We went to a new restaurant in our neighborhood last night. It’s been there for the two years we lived here and we drive by many times each week. We walked in because someone told us that “the food there is pretty good” The food was good and the servers were friendly, actually a bit too over-the-top friendly where you feel like saying “if I keep having to stop chewing to answer questions every few minutes I am going to walk out hungry”. But of course we were polite and said nothing.
At one of the exchanges early on we mentioned to the server that it was our first time. A golden opportunity for the owner to make a lasting impression.
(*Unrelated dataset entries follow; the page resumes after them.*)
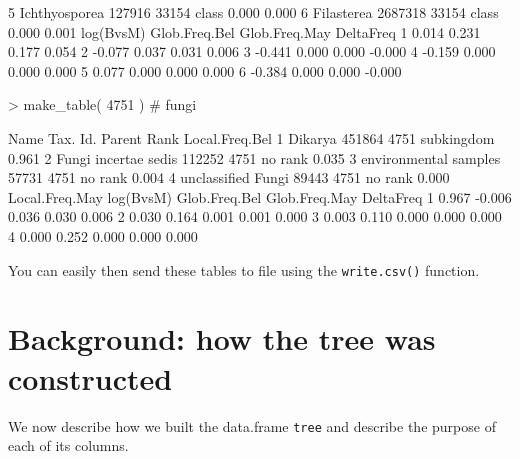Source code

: \documentclass{article}
\begin{document}
\begin{Schunk}
\begin{Soutput}
5    Ichthyosporea   127916  33154   class          0.000          0.000
6       Filasterea  2687318  33154   class          0.000          0.001
  log(BvsM) Glob.Freq.Bel Glob.Freq.May DeltaFreq
1     0.014         0.231         0.177     0.054
2    -0.077         0.037         0.031     0.006
3    -0.441         0.000         0.000    -0.000
4    -0.159         0.000         0.000     0.000
5     0.077         0.000         0.000     0.000
6    -0.384         0.000         0.000    -0.000
\end{Soutput}
\begin{Sinput}
> make_table( 4751 ) # fungi
\end{Sinput}
\begin{Soutput}
                   Name Tax. Id. Parent       Rank Local.Freq.Bel
1               Dikarya   451864   4751 subkingdom          0.961
2  Fungi incertae sedis   112252   4751    no rank          0.035
3 environmental samples    57731   4751    no rank          0.004
4    unclassified Fungi    89443   4751    no rank          0.000
  Local.Freq.May log(BvsM) Glob.Freq.Bel Glob.Freq.May DeltaFreq
1          0.967    -0.006         0.036         0.030     0.006
2          0.030     0.164         0.001         0.001     0.000
3          0.003     0.110         0.000         0.000     0.000
4          0.000     0.252         0.000         0.000     0.000
\end{Soutput}
\end{Schunk}
You can easily then send these tables to file using the {\tt write.csv()} function.

\section{Background: how the tree was constructed}

We now describe how we built the data.frame {\tt tree} and describe the purpose of each of its columns.
\end{document}
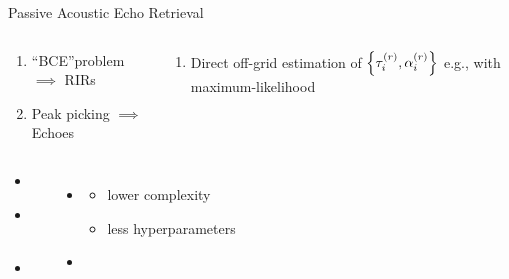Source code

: \begin{frame}[t]{\alert{Passive} Acoustic Echo Retrieval \hfill\faPalette}
        \vspace{.5em}
        \begin{columns}[T,onlytextwidth] %
            \begin{column}{.48\textwidth}
                \small
                \begin{enumerate}
                    \item ``BCE''\footnotemark[1] problem $\implies$ RIRs
                    \item Peak picking $\implies$ Echoes
                \end{enumerate}
            \end{column}
            \begin{column}{.48\textwidth}
                \small
                \begin{enumerate}
                    \item Direct off-grid estimation of $\set{\tauir, \ampir}$
                    e.g., with maximum-likelihood
                \end{enumerate}
            \end{column}%
        \end{columns}

        \vspace{1em}
        \begin{columns}[T,onlytextwidth] %
                \small
                \begin{itemize}
                    \item[\cmark] 
                    \item[\cmark] 
                    \\{\scriptsize~\cite{crocco2016estimation}}
                    \item[\cmark] 
                \end{itemize}
                \small
                \begin{itemize}
                    \item[\cmark] 
                    \begin{itemize}
                        \item lower complexity
                        \item less hyperparameters
                    \end{itemize}
                    \item[\cmark] 
                    \\
                    \end{itemize}
        \end{columns}


\end{frame}
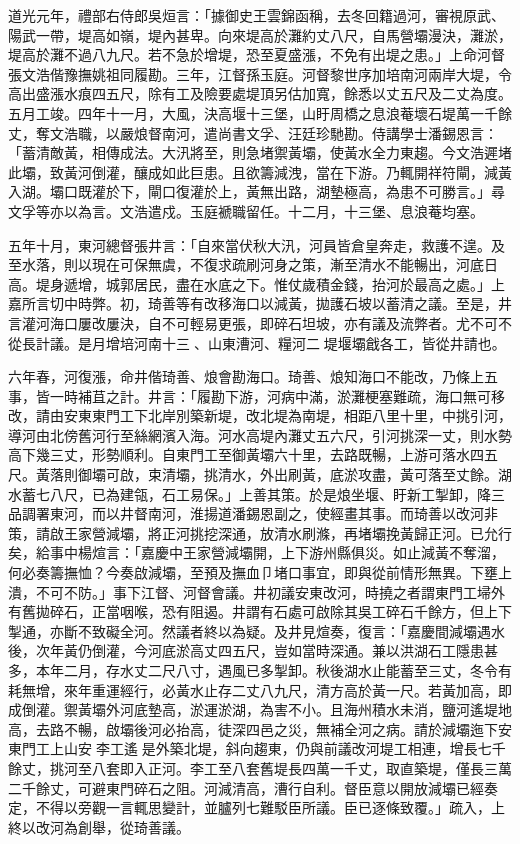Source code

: \begin{pinyinscope}
道光元年，禮部右侍郎吳烜言：「據御史王雲錦函稱，去冬回籍過河，審視原武、陽武一帶，堤高如嶺，堤內甚卑。向來堤高於灘約丈八尺，自馬營壩漫決，灘淤，堤高於灘不過八九尺。若不急於增堤，恐至夏盛漲，不免有出堤之患。」上命河督張文浩偕豫撫姚祖同履勘。三年，江督孫玉庭。河督黎世序加培南河兩岸大堤，令高出盛漲水痕四五尺，除有工及險要處堤頂另估加寬，餘悉以丈五尺及二丈為度。五月工竣。四年十一月，大風，決高堰十三堡，山盱周橋之息浪菴壞石堤萬一千餘丈，奪文浩職，以嚴烺督南河，遣尚書文孚、汪廷珍馳勘。侍講學士潘錫恩言：「蓄清敵黃，相傳成法。大汛將至，則急堵禦黃壩，使黃水全力東趨。今文浩遲堵此壩，致黃河倒灌，釀成如此巨患。且欲籌減洩，當在下游。乃輒開祥符閘，減黃入湖。壩口既灌於下，閘口復灌於上，黃無出路，湖墊極高，為患不可勝言。」尋文孚等亦以為言。文浩遣戍。玉庭褫職留任。十二月，十三堡、息浪菴均塞。

五年十月，東河總督張井言：「自來當伏秋大汛，河員皆倉皇奔走，救護不遑。及至水落，則以現在可保無虞，不復求疏刷河身之策，漸至清水不能暢出，河底日高。堤身遞增，城郭居民，盡在水底之下。惟仗歲積金錢，抬河於最高之處。」上嘉所言切中時弊。初，琦善等有改移海口以減黃，拋護石坡以蓄清之議。至是，井言灌河海口屢改屢決，自不可輕易更張，即碎石坦坡，亦有議及流弊者。尤不可不從長計議。是月增培河南十三、山東漕河、糧河二堤堰壩戧各工，皆從井請也。

六年春，河復漲，命井偕琦善、烺會勘海口。琦善、烺知海口不能改，乃條上五事，皆一時補苴之計。井言：「履勘下游，河病中滿，淤灘梗塞難疏，海口無可移改，請由安東東門工下北岸別築新堤，改北堤為南堤，相距八里十里，中挑引河，導河由北傍舊河行至絲網濱入海。河水高堤內灘丈五六尺，引河挑深一丈，則水勢高下幾三丈，形勢順利。自東門工至御黃壩六十里，去路既暢，上游可落水四五尺。黃落則御壩可啟，束清壩，挑清水，外出刷黃，底淤攻盡，黃可落至丈餘。湖水蓄七八尺，已為建瓴，石工易保。」上善其策。於是烺坐堰、盱新工掣卸，降三品調署東河，而以井督南河，淮揚道潘錫恩副之，使經畫其事。而琦善以改河非策，請啟王家營減壩，將正河挑挖深通，放清水刷滌，再堵壩挽黃歸正河。已允行矣，給事中楊煊言：「嘉慶中王家營減壩開，上下游州縣俱災。如止減黃不奪溜，何必奏籌撫恤？今奏啟減壩，至預及撫血⼙堵口事宜，即與從前情形無異。下壅上潰，不可不防。」事下江督、河督會議。井初議安東改河，時撓之者謂東門工埽外有舊拋碎石，正當咽喉，恐有阻遏。井謂有石處可啟除其吳工碎石千餘方，但上下掣通，亦斷不致礙全河。然議者終以為疑。及井見煊奏，復言：「嘉慶間減壩遇水後，次年黃仍倒灌，今河底淤高丈四五尺，豈如當時深通。兼以洪湖石工隱患甚多，本年二月，存水丈二尺八寸，遇風已多掣卸。秋後湖水止能蓄至三丈，冬令有耗無增，來年重運經行，必黃水止存二丈八九尺，清方高於黃一尺。若黃加高，即成倒灌。禦黃壩外河底墊高，淤運淤湖，為害不小。且海州積水未消，鹽河遙堤地高，去路不暢，啟壩後河必抬高，徒深四邑之災，無補全河之病。請於減壩迤下安東門工上山安李工遙是外築北堤，斜向趨東，仍與前議改河堤工相連，增長七千餘丈，挑河至八套即入正河。李工至八套舊堤長四萬一千丈，取直築堤，僅長三萬二千餘丈，可避東門碎石之阻。河減清高，漕行自利。督臣意以開放減壩已經奏定，不得以旁觀一言輒思變計，並臚列七難駁臣所議。臣已逐條致覆。」疏入，上終以改河為創舉，從琦善議。


\end{pinyinscope}
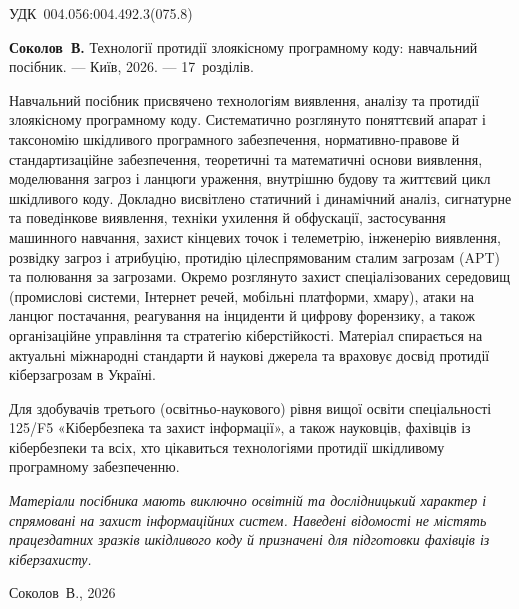 \thispagestyle{empty}
\begin{flushleft}
{\footnotesize УДК~004.056:004.492.3(075.8)\par}
\end{flushleft}

\vspace{2mm}

{\footnotesize\noindent
\textbf{Соколов~В.} Технології протидії злоякісному програмному коду: навчальний посібник. --- Київ, 2026. --- 17~розділів.\par}

\vspace{4mm}

{\footnotesize\noindent
Навчальний посібник присвячено технологіям виявлення, аналізу та протидії злоякісному програмному коду. Систематично розглянуто поняттєвий апарат і таксономію шкідливого програмного забезпечення, нормативно-правове й стандартизаційне забезпечення, теоретичні та математичні основи виявлення, моделювання загроз і ланцюги ураження, внутрішню будову та життєвий цикл шкідливого коду. Докладно висвітлено статичний і динамічний аналіз, сигнатурне та поведінкове виявлення, техніки ухилення й обфускації, застосування машинного навчання, захист кінцевих точок і телеметрію, інженерію виявлення, розвідку загроз і атрибуцію, протидію цілеспрямованим сталим загрозам (APT) та полювання за загрозами. Окремо розглянуто захист спеціалізованих середовищ (промислові системи, Інтернет речей, мобільні платформи, хмару), атаки на ланцюг постачання, реагування на інциденти й цифрову форензику, а також організаційне управління та стратегію кіберстійкості. Матеріал спирається на актуальні міжнародні стандарти й наукові джерела та враховує досвід протидії кіберзагрозам в Україні.\par}

\vspace{4mm}

{\footnotesize\noindent
Для здобувачів третього (освітньо-наукового) рівня вищої освіти спеціальності 125/F5 «Кібербезпека та захист інформації», а також науковців, фахівців із кібербезпеки та всіх, хто цікавиться технологіями протидії шкідливому програмному забезпеченню.\par}

\vfill

{\footnotesize\noindent
\emph{Матеріали посібника мають виключно освітній та дослідницький характер і спрямовані на захист інформаційних систем. Наведені відомості не містять працездатних зразків шкідливого коду й призначені для підготовки фахівців із кіберзахисту.}\par}

\vspace{3mm}

{\footnotesize\noindent \textcopyright{} Соколов~В., 2026\par}
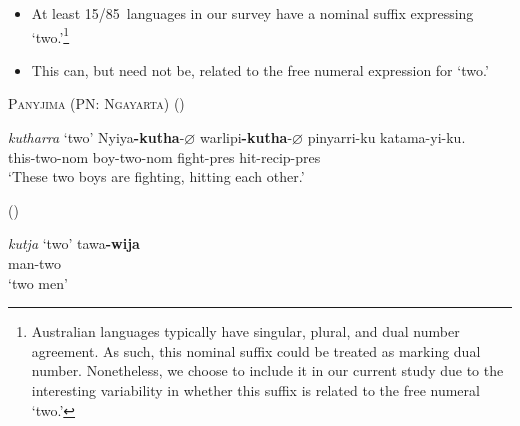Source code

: \documentclass{article}
\makeatletter
\newcommand{\ofy}{/85} %
\makeatother
\begin{document}
\begin{itemize}
\item At least 15\ofy\ languages in our survey have a nominal suffix expressing `two.'\footnote{Australian languages typically have singular, plural, and dual number agreement. As such, this nominal suffix could be treated as marking dual number. Nonetheless, we choose to include it in our current study due to the interesting variability in whether this suffix is related to the free numeral `two.'}
\item This can, but need not be, related to the free numeral expression for `two.' %
\end{itemize}

\begin{exe}
  \ex \textsc{Panyjima (PN: Ngayarta)} (\citealt[121]{dench81})
  \begin{xlist}
    \ex \textit{kutharra} `two'
    \ex \gll Nyiya\textbf{-kutha}-$\varnothing$ warlipi\textbf{-kutha}-$\varnothing$ pinyarri-ku katama-yi-ku.\\
    this-two-{\sc nom} boy-two-{\sc nom} fight-{\sc pres} hit-{\sc recip}-{\sc pres}\\
    \glt `These two boys are fighting, hitting each other.'
  \end{xlist}
   (\citealt[140]{breen71}) 
  \begin{xlist}
    \ex \textit{kutja} `two'
    \ex \gll tawa\textbf{-wija}\\
    man-two\\
    \glt   `two men'
  \end{xlist}
\end{exe}
\end{document}
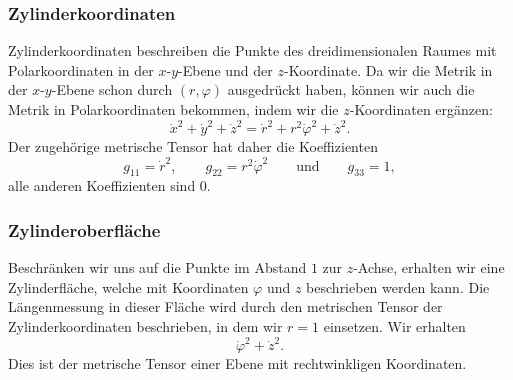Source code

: \subsubsection{Zylinderkoordinaten}
Zylinderkoordinaten beschreiben die Punkte des dreidimensionalen
Raumes mit Polarkoordinaten in der $x$-$y$-Ebene und der $z$-Koordinate.
Da wir die Metrik in der $x$-$y$-Ebene schon durch $(r,\varphi)$
ausgedrückt haben, können wir auch die Metrik in Polarkoordinaten
bekommen, indem wir die $z$-Koordinaten ergänzen:
\[
\dot x^2+\dot y^2 +\dot z^2
=
\dot r^2 + r^2\dot\varphi^2 + \dot z^2.
\]
Der zugehörige metrische Tensor hat daher die Koeffizienten
\[
g_{11}=\dot r^2,\qquad
g_{22}=r^2\dot\varphi^2
\qquad\text{und}\qquad
g_{33}=1,
\]
alle anderen Koeffizienten sind $0$.

\subsubsection{Zylinderoberfläche}
Beschränken wir uns auf die Punkte im Abstand $1$ zur $z$-Achse, erhalten
wir eine Zylinderfläche, welche mit Koordinaten $\varphi$ und $z$
beschrieben werden kann.
Die Längenmessung in dieser Fläche wird durch den metrischen
Tensor der Zylinderkoordinaten beschrieben, in dem wir $r=1$ einsetzen.
Wir erhalten
\[
\dot\varphi^2+\dot z^2.
\]
Dies ist der metrische Tensor einer Ebene mit rechtwinkligen Koordinaten.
Here’s the exchange:
“Oh wow that’s great. You know the food here is really great”
“You should check out brunch, it’s only thirty dollars and the food is amazing”
Here’s the thing: there are at least fifteen to twenty Italians restaurants within half a mile radius of our house. When we feel like eating Italian the challenge is always “where should we go?”
That’s why our newbie experience was a huge missed opportunity for the restaurant, starting with our server.
No one trained her on what to do when a first-time guest shows up. There must be a process that is put into place when someone like us walks through the door. It is a rare chance to turn an average evening into an awesome dining experience.
And the sad part is that it is so simple to implement:
“First time here?”
“Wow, great to have you. How did you hear about us?”
“Are you neighbors or just visiting”
“Well, thank you for choosing us and I promise to make this a wonderful evening”
Then (the process):
Run to the Chef and let everyone know we have a first-time guest
Have the Chef come out for a minute to greet and thank them for coming
Have the chef give them a business card with his personal email in case they have questions
Offer them a glass of wine on-the-house
Give them a five dollar coupon to use on their next visit
While we are quick to dismiss most restaurants with “the food was okay but I’m not sure it’s worth coming back” or worse “I didn’t like the food, scratch this one off the list”, a positive and memorable experience makes all the difference.
“I didn’t care for the food but I would go back there again” is a decision that you (restaurant owner) drives. You’re not going to hit it out of the part with every guest, but they will return because they felt genuinely appreciated.
Customer loyalty is not bought with coupons or artificial friendliness. It is earned.
The hostess can’t view guests as “bodies that need to be seated” and the serving staff can’t approach them as “just keep them fat and happy” either.
It is about culture, systems and training that yields consistency. People we serve every day aren’t a “guest’s check” but a path to a better future, a road that is paved with loyal customers who will forgive you when you underperform and will keep coming back.
Average is like playing Russian roulette with the future of your business. Awesome is controlling that future.